O livro da Badinter e ser mulher nesse mundo escroto
Nossa máxima realização pessoal é a maternidade? Tudo referente a ser mãe nos é natural? Não. E não. Em O Conflito, a filósofa feminista francesa Elisabeth Badinter analisa por que
Em tempos de PL 1904/24, que equipara o aborto a homicídio até mesmo em casos de estupro e propõe pena maior à mulher que aborta do que ao estuprador, discutir por que nos empurram para a maternidade e desconstruir o mito dela como a máxima realização feminina ainda se faz necessário.
Não nos vendem a maternidade como nosso maior e melhor destino porque nos querem plenas e realizadas. Longe disso. O discurso da maternidade como o máximo do amor, da realização e da potência na vida de uma mulher é construído para o controle, para nos conduzir a esta maternidade que temos hoje na cultura ocidental: propositalmente aprisionante, desamparada e insalubre.
Basta olhar os dados. Em 2024, 15% dos lares brasileiros são chefiados por mães solo. Além disso, 72,4% das mães nesta condição vivem só com os filhos, sem ter uma rede de apoio próxima.
Nos lares em que não houve abandono paterno, a situação não é tão melhor: somente 50% dos homens no Brasil assumem tarefas domésticas. E, mesmo assim, as mulheres ainda dedicam 10 horas a mais ao trabalho doméstico do que eles, por semana.
Some isto a dupla ou tripla jornada de trabalho, piores salários, poucas chances de crescer profissionalmente, muitos dedos apontados e culpabilização.
É este cenário de deterioração de nossa saúde física e mental que nos é epurrado goela abaixo em uma embalagem de plenitude e realização.
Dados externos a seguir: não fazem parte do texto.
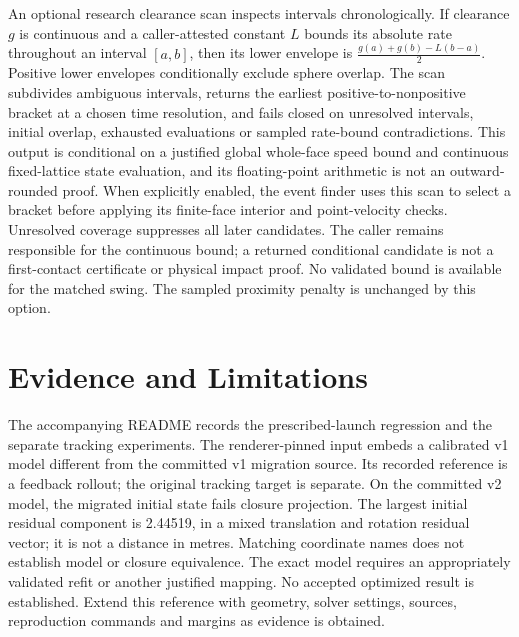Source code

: \documentclass{article}
\begin{document}
An optional research clearance scan inspects intervals chronologically. If
clearance $g$ is continuous and a caller-attested constant $L$ bounds its
absolute rate throughout an interval $[a,b]$, then its lower envelope is
$\frac{g(a)+g(b)-L(b-a)}{2}$. Positive lower envelopes conditionally exclude
sphere overlap. The scan subdivides ambiguous intervals, returns the earliest
positive-to-nonpositive bracket at a chosen time resolution, and fails closed
on unresolved intervals, initial overlap, exhausted evaluations or sampled
rate-bound contradictions. This output is conditional on a justified global
whole-face speed bound and continuous fixed-lattice state evaluation, and its
floating-point arithmetic is not an outward-rounded proof. When explicitly enabled, the event finder uses this scan to select a bracket
before applying its finite-face interior and point-velocity checks. Unresolved
coverage suppresses all later candidates. The caller remains responsible for
the continuous bound; a returned conditional candidate is not a first-contact
certificate or physical impact proof. No validated bound is available for the
matched swing. The sampled proximity penalty is unchanged by this option.

\section{Evidence and Limitations}
The accompanying README records the prescribed-launch regression and the
separate tracking experiments. The renderer-pinned input embeds a calibrated
v1 model different from the committed v1 migration source. Its recorded
reference is a feedback rollout; the original tracking target is separate.
On the committed v2 model, the migrated initial state fails closure projection.
The largest initial residual component is 2.44519, in a mixed translation and
rotation residual vector; it is not a distance in metres. Matching coordinate
names does not establish model or closure equivalence. The exact model requires
an appropriately validated refit or another justified mapping. No accepted
optimized result is established. Extend this reference with geometry, solver
settings, sources, reproduction commands and margins as evidence is obtained.
\end{document}
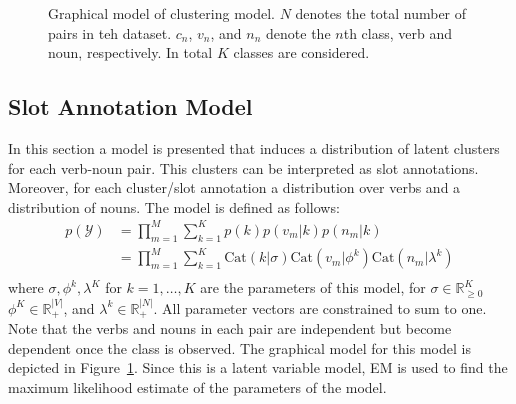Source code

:\documentclass[11pt]{scrartcl}
\newcommand{\Cat}{\text{Cat}}
\begin{document}
\begin{figure}
\centering
{}
\caption{Graphical model of clustering model. $N$ denotes the total
number of pairs in teh dataset. $c_n$, $v_n$, and $n_n$ denote the
$n$th class, verb and noun, respectively. In total $K$ classes are
considered.}
\label{fig:graphmodel}
\end{figure}


\subsection{Slot Annotation Model} %
\label{sec:verbclasses}
In this section a model is presented that induces a distribution of
latent clusters for each verb-noun pair. This clusters can be
interpreted as slot annotations. Moreover, for each cluster/slot
annotation a distribution over verbs and a distribution of nouns. The
model is defined as follows:
\begin{align*}
  p(\mathcal{Y})
  &= \prod_{m=1}^M \sum_{k=1}^K p(k)p(v_m|k)p(n_m|k) \\
  &= \prod_{m=1}^M \sum_{k=1}^K \Cat(k|\sigma)\Cat(v_m|\phi^k)\Cat(n_m|\lambda^k) \\
\end{align*}
where $\sigma, \phi^k, \lambda^K$ for $k=1,\ldots,K$ are the
parameters of this model, for $\sigma \in \mathbb{R}_{\ge 0}^K$ $\phi^K \in
\mathbb{R}_+^{|V|}$, and $\lambda^k \in \mathbb{R}_+^{|N|}$. All
parameter vectors are constrained to sum to one. Note that the verbs
and nouns in each pair are independent but become dependent once the
class is observed. The graphical model for this model is depicted in
Figure~\ref{fig:graphmodel}. Since this is a latent variable model, EM
is used to find the maximum likelihood estimate of the parameters of
the model.
\end{document}
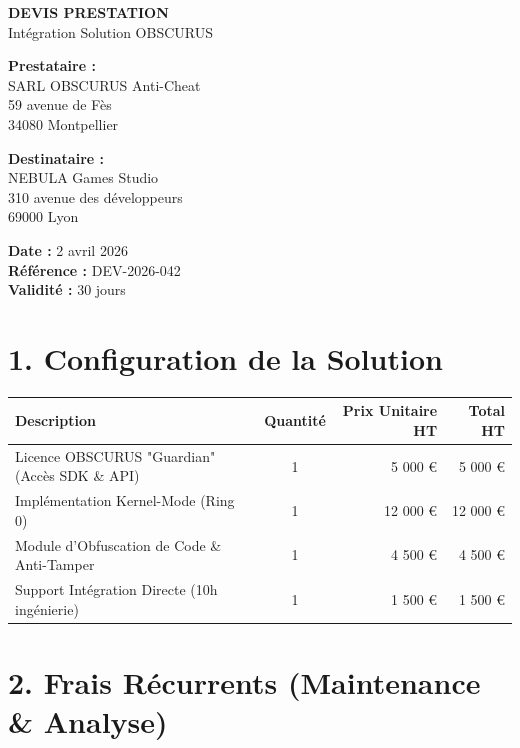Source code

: \documentclass[a4paper,11pt]{article}
\begin{document}
\begin{center}
    \textbf{\huge DEVIS PRESTATION} \\
    \vspace{2mm}
    \large Intégration Solution OBSCURUS
\end{center}

\vspace{1cm}

\begin{minipage}[t]{0.5\textwidth}
    \textbf{Prestataire :} \\
    SARL OBSCURUS Anti-Cheat \\
    59 avenue de Fès \\
    34080 Montpellier
\end{minipage}
\begin{minipage}[t]{0.5\textwidth}
    \textbf{Destinataire :} \\
    NEBULA Games Studio \\
    310 avenue des développeurs \\
    69000 Lyon
\end{minipage}

\vspace{1cm}

\noindent \textbf{Date :} 2 avril 2026 \\
\textbf{Référence :} DEV-2026-042 \\
\textbf{Validité :} 30 jours

\section{1. Configuration de la Solution}

\begin{tabularx}{\textwidth}{|X|c|r|r|}
\hline
\textbf{Description} & \textbf{Quantité} & \textbf{Prix Unitaire HT} & \textbf{Total HT} \\
\hline
Licence OBSCURUS "Guardian" (Accès SDK \& API) & 1 & 5 000 \euro & 5 000 \euro \\
\hline
Implémentation Kernel-Mode (Ring 0) & 1 & 12 000 \euro & 12 000 \euro \\
\hline
Module d'Obfuscation de Code \& Anti-Tamper & 1 & 4 500 \euro & 4 500 \euro \\
\hline
Support Intégration Directe (10h ingénierie) & 1 & 1 500 \euro & 1 500 \euro \\
\hline
\end{tabularx}

\section{2. Frais Récurrents (Maintenance \& Analyse)}
\end{document}
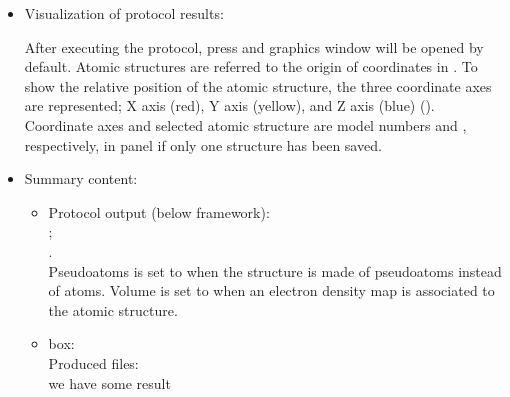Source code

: \begin{itemize}
  

  \item Visualization of protocol results:
  
  After executing the protocol, press  and \chimera graphics window will be opened by default. 
  Atomic structures are referred to the origin of coordinates in \chimera . To show the relative position of the atomic structure, the three coordinate axes are represented; X axis (red), Y axis (yellow), and Z axis (blue) (). Coordinate axes and selected atomic structure  are model numbers  and , respectively, in \chimera {} panel if only one structure has been saved.
   
   \item Summary content:
    \begin{itemize}
     \item Protocol output (below \scipion framework):\\ ;\\
     .\\Pseudoatoms is set to  when the structure is made of pseudoatoms instead of atoms. Volume is set to  when an electron density map is associated to the atomic structure.
     \item {} box:\\Produced files:\\we have some result
    \end{itemize}
  
  \end{itemize}

  

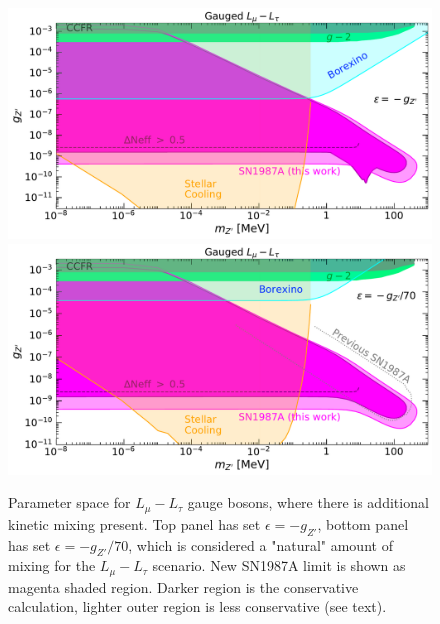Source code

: \documentclass[11pt]{article}
\begin{document}
\begin{figure}[t!]
  \includegraphics[width=0.99\columnwidth]{full_SNbound_eps1} \vspace{3mm}\\ 
    \includegraphics[width=0.99\columnwidth]{full_SNbound_eps70} 
\caption{Parameter space for $L_\mu-L_\tau$ gauge bosons, where there is additional kinetic mixing present. Top panel has set $\epsilon=-g_{Z'}$, bottom panel has set $\epsilon=-g_{Z'}/70$, which is considered a "natural" amount of mixing for the $L_\mu-L_\tau$ scenario. New SN1987A limit is shown as magenta shaded region. Darker region is the conservative calculation, lighter outer region is less conservative (see text). }
\label{fig:lmultaueps}
\end{figure}
\end{document}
Por isso, a discussão que a filósofa feminista francesa Elisabeth Badinter trava em O Conflito - A Mulher e a Mãe é bastante pertinente.
Para analisar o lugar que a maternidade ocupa hoje na vida de jovens mães europeias - parecido com o lugar na vida das mães brasileiras de classe B (segundo os parâmetros do IBGE), ela volta aos anos 50, nas mães cristãs da Leche League, e vai trazendo estudos, discursos e contrapontos para explicar como os modos de exercer a maternidade foram sendo transformados e os discursos refinados em direções bastante específicas, até chegarmos aos grupos de Facebook de mães da cama compartilhada, amamentação em livre demanda, maternidade em tempo integral.
Badinter é contra isso? Não. Mas ela põe a sacralidade destas práticas em perspectiva e explica como este discurso supostamente libertador também é, sob outros ângulos, aprisionante.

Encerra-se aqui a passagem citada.